第8話

あれから覗き窓は雑草が生えたまま、ザシキワラシには会えず、呼びかけても返答がない、一度ハサミで刈り取ろうともしたが雑草は思った以上に固く切ることはできなかった。


会えないまま3日が経った頃、早苗は思いつめる様になった。

ザシキワラシは本当に別棟にいたのだろうか?もしかしたら自分の妄想が創り出した厳格なのではないかと。


姉ノ座敷童だってあれから一度もあっていない、そもそも妖怪なんて存在するのだろうか?


普通に朝食を食べ、外に遊びに行き、両親に今日あったことを話し、眠りにつく、いつも通りの夏休み。

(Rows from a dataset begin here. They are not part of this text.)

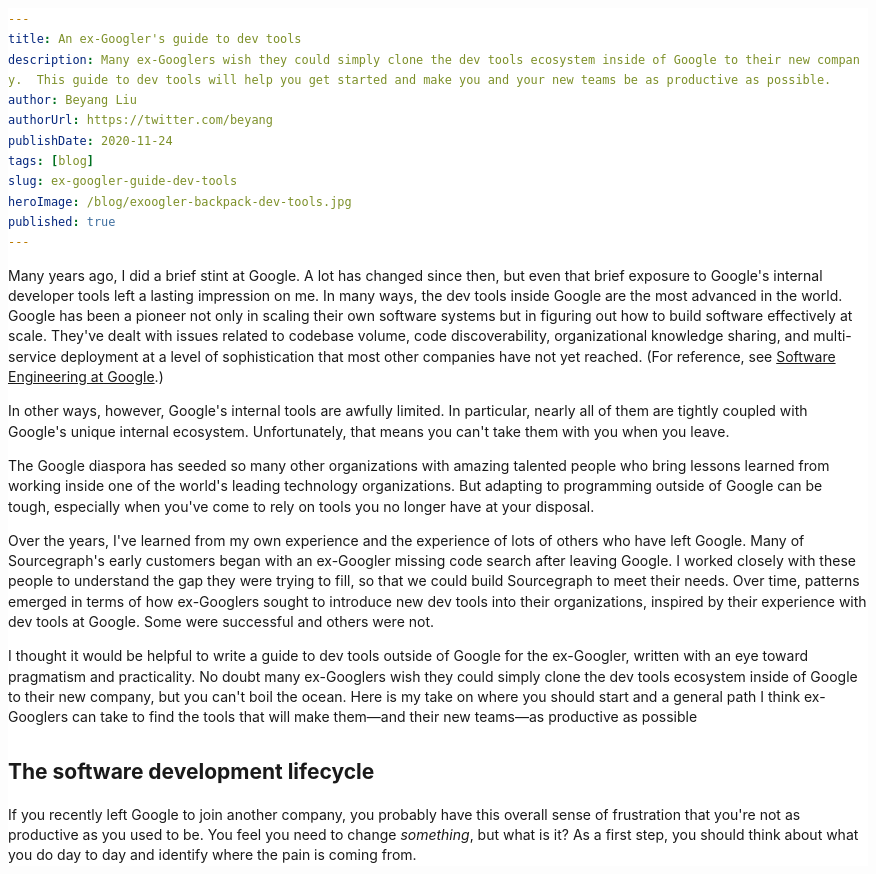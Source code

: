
 ```yaml
---
title: An ex-Googler's guide to dev tools
description: Many ex-Googlers wish they could simply clone the dev tools ecosystem inside of Google to their new company.  This guide to dev tools will help you get started and make you and your new teams be as productive as possible.
author: Beyang Liu
authorUrl: https://twitter.com/beyang
publishDate: 2020-11-24
tags: [blog]
slug: ex-googler-guide-dev-tools
heroImage: /blog/exoogler-backpack-dev-tools.jpg
published: true
---
```


Many years ago, I did a brief stint at Google. A lot has changed since then, but even that brief exposure to Google's internal developer tools left a lasting impression on me. In many ways, the dev tools inside Google are the most advanced in the world. Google has been a pioneer not only in scaling their own software systems but in figuring out how to build software effectively at scale. They've dealt with issues related to codebase volume, code discoverability, organizational knowledge sharing, and multi-service deployment at a level of sophistication that most other companies have not yet reached. (For reference, see <a href="https://www.amazon.com/Software-Engineering-Google-Lessons-Programming/dp/1492082791" rel="nofollow" target="_blank">Software Engineering at Google</a>.)

In other ways, however, Google's internal tools are awfully limited. In particular, nearly all of them are tightly coupled with Google's unique internal ecosystem. Unfortunately, that means you can't take them with you when you leave.

The Google diaspora has seeded so many other organizations with amazing talented people who bring lessons learned from working inside one of the world's leading technology organizations. But adapting to programming outside of Google can be tough, especially when you've come to rely on tools you no longer have at your disposal.

Over the years, I've learned from my own experience and the experience of lots of others who have left Google. Many of Sourcegraph's early customers began with an ex-Googler missing code search after leaving Google. I worked closely with these people to understand the gap they were trying to fill, so that we could build Sourcegraph to meet their needs. Over time, patterns emerged in terms of how ex-Googlers sought to introduce new dev tools into their organizations, inspired by their experience with dev tools at Google. Some were successful and others were not.

I thought it would be helpful to write a guide to dev tools outside of Google for the ex-Googler, written with an eye toward pragmatism and practicality. No doubt many ex-Googlers wish they could simply clone the dev tools ecosystem inside of Google to their new company, but you can't boil the ocean. Here is my take on where you should start and a general path I think ex-Googlers can take to find the tools that will make them—and their new teams—as productive as possible

## The software development lifecycle

If you recently left Google to join another company, you probably have this overall sense of frustration that you're not as productive as you used to be. You feel you need to change *something*, but what is it? As a first step, you should think about what you do day to day and identify where the pain is coming from.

早苗は布団越しに自分の胸に手を当てた、まるでぽっかりと穴が開いてしまった様、

もしあの子が厳格だとしたら、どうしてこんなにも悲しい気持ちになるのだろうか?


「……別棟に行こう」


早苗は深夜の暗闇の中、懐中電灯を持って別棟に向かった。

この時間帯は夜更かしをするほと達が決まっている。

だが今日はどの部屋も静かで夜更かしをする人はいない、早苗はどんどん先へと進む、

不思議なほど静かだイビキ一つ聞こえない。


「痛っ」


後ろから何かが飛んできた。

振り向くと床にお手玉が落ちていた。

ライトで奥を照らしたが誰もいない。

気にせず先へと進む。


また後ろからお手玉を投げられた。

早苗は小声で問いかけた。


「誰かいるの?」


「…………」

「…………」

「…………」


声が聞こえる。

虫の羽音程の小さな声、誰か居る…いや、何かが居る。

それでも進むしかなかった。

1個、2個、3個…進めば進むほど飛んでくるお手玉の数は増えていき声も大きくハッキリと聞こえ始める。


「あの子を傷つける奴は許さない」

「あの子には近けさせない」

「帰って」


突然、天井から大量の手玉が嵐の様に降り注いだ、堪らずしゃがみこみ頭を庇う。


「あの子ってザシキワラシの事?お願い会わせて!私謝らなきゃ活けないの」


お手玉が止んだ。

恐る恐る顔を上げると、壁が爆風を上げて吹き飛び、煙の中から見上げる程大きな化け物が現れた。

蜘蛛の体に幼子の首。


「「「ならココで消えろ!!」」」


化け物はベビの様な舌と牙をむき出しにし襲いかかってきた。

逃げ惑う早苗、幸い廊下は化け物には狭く壁を破壊しながら追いかけてくる為、すぐには追い付いて来ない。


「「「墜ちろーー!!!」」」


安心したのもつかの間、早苗の背丈もどある草が生い茂げ行く手を阻む。

死に物狂いで草をかき分け行き着いた先は何と行き止まりだった。


化け物はすぐ目の前まで来ている。

もう駄目だ、そう思ったその時、目の前に姉ノ座敷童が現れ早苗を庇った。


「辞めなさい!こんな事したった弟は喜びません」

「「「如何して庇うの?裏切ったのは人間なのに?」」」

「早苗さんを失えばあの子が悲しむことぐらいわかるでしょう」

「「「……そうだね、でも関係ない、ひと時の悲しみなんて、一生檻に閉じ込められる苦痛に比べたらちっぽけなもの、僕達はあの子が大好きだからそのためにあの子を傷つけないといけない」」」


姉ノ座敷童は説得は無意味と判断するやいなや早苗の方を向き、両手で早苗の目を隠した。


「後は私に任せて、貴方は早く目覚めて……」




気がつくと早苗は布団に寝ていた。

あれは夢だったのだろうか?いや、夢じゃない確かに現実に起こった事だ。

早苗はそう言って持っていた懐中電灯を強く握りしめた。